> **What you will do**:
Until the line containing "### Rendre le" has been reproduced, keep reproducing each line of the material below exactly, starting with the first.

> **Information shown**:
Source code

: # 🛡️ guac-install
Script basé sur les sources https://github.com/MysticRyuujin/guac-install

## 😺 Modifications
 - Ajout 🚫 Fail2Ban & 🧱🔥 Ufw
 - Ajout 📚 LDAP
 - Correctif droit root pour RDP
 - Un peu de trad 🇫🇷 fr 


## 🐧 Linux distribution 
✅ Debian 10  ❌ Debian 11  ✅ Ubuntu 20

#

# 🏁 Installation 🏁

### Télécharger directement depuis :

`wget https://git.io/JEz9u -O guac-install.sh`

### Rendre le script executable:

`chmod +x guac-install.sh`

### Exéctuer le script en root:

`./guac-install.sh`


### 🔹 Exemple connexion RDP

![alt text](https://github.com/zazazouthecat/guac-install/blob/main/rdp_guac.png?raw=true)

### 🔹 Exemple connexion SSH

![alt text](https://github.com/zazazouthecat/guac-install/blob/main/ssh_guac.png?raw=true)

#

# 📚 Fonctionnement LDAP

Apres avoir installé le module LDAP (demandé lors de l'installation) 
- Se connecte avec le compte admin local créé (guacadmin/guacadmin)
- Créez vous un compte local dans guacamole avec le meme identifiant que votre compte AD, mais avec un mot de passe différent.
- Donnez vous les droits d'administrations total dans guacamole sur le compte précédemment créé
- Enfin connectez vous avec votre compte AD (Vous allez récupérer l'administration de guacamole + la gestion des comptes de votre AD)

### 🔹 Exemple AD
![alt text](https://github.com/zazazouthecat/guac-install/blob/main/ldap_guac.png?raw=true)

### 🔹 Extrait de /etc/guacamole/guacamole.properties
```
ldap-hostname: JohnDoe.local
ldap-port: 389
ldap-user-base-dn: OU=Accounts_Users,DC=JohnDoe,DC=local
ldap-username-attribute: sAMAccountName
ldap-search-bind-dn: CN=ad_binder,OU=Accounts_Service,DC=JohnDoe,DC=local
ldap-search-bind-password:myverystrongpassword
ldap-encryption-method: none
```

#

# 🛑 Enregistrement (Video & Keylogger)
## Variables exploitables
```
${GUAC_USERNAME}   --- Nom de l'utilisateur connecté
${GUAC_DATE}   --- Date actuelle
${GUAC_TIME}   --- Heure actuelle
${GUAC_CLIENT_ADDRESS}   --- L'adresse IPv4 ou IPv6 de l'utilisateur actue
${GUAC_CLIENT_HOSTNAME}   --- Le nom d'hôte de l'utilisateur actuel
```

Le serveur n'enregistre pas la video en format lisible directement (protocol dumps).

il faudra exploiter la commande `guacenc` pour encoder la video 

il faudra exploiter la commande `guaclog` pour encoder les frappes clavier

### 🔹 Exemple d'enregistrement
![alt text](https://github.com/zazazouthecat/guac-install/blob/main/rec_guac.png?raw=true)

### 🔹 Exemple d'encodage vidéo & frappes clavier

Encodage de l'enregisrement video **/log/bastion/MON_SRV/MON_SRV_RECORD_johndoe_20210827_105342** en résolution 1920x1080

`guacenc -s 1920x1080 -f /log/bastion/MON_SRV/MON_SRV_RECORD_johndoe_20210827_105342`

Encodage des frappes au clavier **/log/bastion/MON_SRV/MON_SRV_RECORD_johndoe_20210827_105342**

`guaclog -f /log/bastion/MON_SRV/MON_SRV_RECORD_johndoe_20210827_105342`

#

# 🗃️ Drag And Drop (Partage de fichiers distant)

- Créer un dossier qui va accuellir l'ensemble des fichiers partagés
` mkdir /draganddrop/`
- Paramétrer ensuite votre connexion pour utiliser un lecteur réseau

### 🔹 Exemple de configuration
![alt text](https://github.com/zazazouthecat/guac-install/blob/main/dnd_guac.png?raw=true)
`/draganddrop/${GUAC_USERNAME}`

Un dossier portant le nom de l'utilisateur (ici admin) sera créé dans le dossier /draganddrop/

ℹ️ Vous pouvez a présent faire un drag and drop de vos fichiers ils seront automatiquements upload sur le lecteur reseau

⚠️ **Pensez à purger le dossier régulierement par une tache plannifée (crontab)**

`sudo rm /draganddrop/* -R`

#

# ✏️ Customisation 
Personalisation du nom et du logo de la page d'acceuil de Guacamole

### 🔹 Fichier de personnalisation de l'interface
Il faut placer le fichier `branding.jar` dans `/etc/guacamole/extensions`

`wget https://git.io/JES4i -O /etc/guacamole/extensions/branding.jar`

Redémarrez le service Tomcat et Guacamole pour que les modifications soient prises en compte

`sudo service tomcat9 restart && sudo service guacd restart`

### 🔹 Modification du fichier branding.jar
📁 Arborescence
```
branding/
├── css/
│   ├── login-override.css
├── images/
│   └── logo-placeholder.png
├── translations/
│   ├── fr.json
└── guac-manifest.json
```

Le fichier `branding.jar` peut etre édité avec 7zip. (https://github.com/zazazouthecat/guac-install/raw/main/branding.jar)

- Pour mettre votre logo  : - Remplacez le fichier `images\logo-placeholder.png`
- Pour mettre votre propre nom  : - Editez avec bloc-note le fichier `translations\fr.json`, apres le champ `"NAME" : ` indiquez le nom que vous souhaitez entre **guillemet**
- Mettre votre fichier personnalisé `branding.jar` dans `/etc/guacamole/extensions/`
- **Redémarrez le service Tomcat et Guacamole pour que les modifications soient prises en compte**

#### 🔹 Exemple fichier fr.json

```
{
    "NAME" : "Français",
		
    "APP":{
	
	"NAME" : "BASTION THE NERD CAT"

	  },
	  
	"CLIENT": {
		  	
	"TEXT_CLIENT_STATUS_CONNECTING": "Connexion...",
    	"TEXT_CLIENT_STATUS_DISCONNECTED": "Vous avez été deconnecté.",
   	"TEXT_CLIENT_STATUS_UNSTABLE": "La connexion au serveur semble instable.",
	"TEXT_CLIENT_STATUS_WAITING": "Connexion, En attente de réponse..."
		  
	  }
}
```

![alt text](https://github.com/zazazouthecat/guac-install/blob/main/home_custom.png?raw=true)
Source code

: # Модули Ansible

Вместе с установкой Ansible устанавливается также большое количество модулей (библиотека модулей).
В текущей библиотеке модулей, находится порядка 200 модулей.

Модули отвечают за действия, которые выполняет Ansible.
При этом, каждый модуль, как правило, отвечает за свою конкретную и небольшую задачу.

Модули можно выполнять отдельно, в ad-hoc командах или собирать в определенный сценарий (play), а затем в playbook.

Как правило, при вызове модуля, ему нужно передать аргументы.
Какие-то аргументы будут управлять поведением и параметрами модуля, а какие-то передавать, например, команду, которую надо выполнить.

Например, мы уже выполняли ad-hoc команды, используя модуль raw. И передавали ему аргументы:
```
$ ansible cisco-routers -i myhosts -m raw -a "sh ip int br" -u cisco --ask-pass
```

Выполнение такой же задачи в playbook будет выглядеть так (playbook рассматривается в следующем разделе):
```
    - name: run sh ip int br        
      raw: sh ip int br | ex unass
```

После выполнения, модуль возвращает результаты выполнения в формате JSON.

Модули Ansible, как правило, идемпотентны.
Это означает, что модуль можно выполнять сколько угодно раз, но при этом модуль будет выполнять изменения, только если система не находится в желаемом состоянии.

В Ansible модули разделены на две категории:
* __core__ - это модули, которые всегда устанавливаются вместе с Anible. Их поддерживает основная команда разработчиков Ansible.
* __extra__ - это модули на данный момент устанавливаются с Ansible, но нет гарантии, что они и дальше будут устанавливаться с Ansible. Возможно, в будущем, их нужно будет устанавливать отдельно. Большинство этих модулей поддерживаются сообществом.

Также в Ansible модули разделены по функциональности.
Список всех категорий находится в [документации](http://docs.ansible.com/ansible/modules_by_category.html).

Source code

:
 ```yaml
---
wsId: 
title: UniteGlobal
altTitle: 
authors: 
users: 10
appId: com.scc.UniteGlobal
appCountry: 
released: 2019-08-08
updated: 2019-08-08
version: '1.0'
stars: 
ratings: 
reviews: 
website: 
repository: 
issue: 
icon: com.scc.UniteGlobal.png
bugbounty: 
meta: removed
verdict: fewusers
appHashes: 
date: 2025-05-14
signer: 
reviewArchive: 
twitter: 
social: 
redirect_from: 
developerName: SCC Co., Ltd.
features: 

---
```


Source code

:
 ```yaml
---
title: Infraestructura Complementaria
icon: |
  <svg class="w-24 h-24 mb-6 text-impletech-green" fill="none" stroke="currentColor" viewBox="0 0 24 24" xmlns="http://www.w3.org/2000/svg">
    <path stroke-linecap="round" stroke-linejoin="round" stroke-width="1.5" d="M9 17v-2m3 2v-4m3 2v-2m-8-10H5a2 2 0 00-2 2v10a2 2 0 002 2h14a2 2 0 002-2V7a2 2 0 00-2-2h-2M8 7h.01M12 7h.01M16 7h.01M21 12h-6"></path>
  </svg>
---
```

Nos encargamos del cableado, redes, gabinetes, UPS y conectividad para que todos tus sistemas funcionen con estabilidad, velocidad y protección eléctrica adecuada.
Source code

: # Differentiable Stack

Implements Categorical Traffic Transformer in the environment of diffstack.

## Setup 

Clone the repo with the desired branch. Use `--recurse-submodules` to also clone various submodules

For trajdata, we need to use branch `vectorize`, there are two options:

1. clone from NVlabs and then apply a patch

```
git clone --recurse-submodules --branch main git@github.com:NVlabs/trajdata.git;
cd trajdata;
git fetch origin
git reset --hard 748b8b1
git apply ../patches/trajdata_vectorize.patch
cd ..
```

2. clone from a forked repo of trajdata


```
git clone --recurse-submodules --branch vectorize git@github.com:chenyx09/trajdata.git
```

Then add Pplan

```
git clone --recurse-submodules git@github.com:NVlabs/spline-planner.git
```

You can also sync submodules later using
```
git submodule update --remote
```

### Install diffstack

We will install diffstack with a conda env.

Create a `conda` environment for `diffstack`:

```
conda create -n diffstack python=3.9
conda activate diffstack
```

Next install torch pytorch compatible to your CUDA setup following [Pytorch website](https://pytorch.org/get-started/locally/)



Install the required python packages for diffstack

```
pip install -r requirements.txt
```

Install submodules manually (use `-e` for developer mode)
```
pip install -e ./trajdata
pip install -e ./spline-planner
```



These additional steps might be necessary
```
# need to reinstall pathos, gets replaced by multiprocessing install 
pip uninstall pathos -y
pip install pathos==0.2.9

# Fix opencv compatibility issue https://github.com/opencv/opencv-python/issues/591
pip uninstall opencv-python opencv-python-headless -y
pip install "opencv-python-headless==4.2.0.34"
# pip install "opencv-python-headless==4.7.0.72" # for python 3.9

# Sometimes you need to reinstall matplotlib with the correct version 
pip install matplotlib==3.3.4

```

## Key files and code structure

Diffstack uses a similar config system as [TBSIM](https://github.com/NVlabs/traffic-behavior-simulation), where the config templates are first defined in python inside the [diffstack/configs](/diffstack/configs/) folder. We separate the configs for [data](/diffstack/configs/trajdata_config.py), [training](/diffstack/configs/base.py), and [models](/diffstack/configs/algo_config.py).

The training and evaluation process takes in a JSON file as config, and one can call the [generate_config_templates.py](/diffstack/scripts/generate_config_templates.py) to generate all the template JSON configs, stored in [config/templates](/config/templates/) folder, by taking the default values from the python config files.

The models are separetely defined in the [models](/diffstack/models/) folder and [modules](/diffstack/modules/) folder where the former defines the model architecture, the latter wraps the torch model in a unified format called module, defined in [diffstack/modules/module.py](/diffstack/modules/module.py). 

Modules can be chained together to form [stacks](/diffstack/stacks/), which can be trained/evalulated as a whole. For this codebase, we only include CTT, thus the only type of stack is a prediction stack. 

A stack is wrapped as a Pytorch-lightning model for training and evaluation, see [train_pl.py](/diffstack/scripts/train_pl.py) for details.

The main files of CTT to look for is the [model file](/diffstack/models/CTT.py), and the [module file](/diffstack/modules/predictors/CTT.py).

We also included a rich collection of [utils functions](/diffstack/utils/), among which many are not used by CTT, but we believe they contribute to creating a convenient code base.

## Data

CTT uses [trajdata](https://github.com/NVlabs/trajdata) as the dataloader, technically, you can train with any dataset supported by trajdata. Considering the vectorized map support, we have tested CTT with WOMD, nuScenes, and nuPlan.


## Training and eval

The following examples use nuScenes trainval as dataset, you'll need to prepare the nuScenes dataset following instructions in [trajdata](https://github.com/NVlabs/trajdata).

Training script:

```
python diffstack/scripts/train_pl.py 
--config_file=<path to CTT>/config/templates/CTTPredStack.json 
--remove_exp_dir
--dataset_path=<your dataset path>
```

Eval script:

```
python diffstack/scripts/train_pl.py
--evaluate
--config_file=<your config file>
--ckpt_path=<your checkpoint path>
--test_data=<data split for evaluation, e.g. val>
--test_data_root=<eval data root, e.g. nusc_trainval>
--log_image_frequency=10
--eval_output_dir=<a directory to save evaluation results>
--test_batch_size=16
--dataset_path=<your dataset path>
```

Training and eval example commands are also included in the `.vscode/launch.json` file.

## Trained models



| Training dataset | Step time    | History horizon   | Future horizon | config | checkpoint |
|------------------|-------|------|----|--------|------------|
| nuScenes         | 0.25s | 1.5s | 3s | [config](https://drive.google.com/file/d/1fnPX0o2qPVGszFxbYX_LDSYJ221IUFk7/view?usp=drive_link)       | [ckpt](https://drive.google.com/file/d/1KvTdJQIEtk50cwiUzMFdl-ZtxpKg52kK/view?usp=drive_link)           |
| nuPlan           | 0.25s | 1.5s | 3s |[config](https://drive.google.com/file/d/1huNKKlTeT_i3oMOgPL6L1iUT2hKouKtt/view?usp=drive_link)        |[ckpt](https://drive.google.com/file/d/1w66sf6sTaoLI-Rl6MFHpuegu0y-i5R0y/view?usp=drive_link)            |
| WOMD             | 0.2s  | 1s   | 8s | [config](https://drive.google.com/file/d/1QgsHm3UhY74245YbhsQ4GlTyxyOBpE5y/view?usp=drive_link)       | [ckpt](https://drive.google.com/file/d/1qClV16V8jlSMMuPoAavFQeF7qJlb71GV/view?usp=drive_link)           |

> **Solution to the exercise**:
Source code

: # 🛡️ guac-install
Script basé sur les sources https://github.com/MysticRyuujin/guac-install

## 😺 Modifications
 - Ajout 🚫 Fail2Ban & 🧱🔥 Ufw
 - Ajout 📚 LDAP
 - Correctif droit root pour RDP
 - Un peu de trad 🇫🇷 fr 


## 🐧 Linux distribution 
✅ Debian 10  ❌ Debian 11  ✅ Ubuntu 20

#

# 🏁 Installation 🏁

### Télécharger directement depuis :

`wget https://git.io/JEz9u -O guac-install.sh`

### Rendre le script executable:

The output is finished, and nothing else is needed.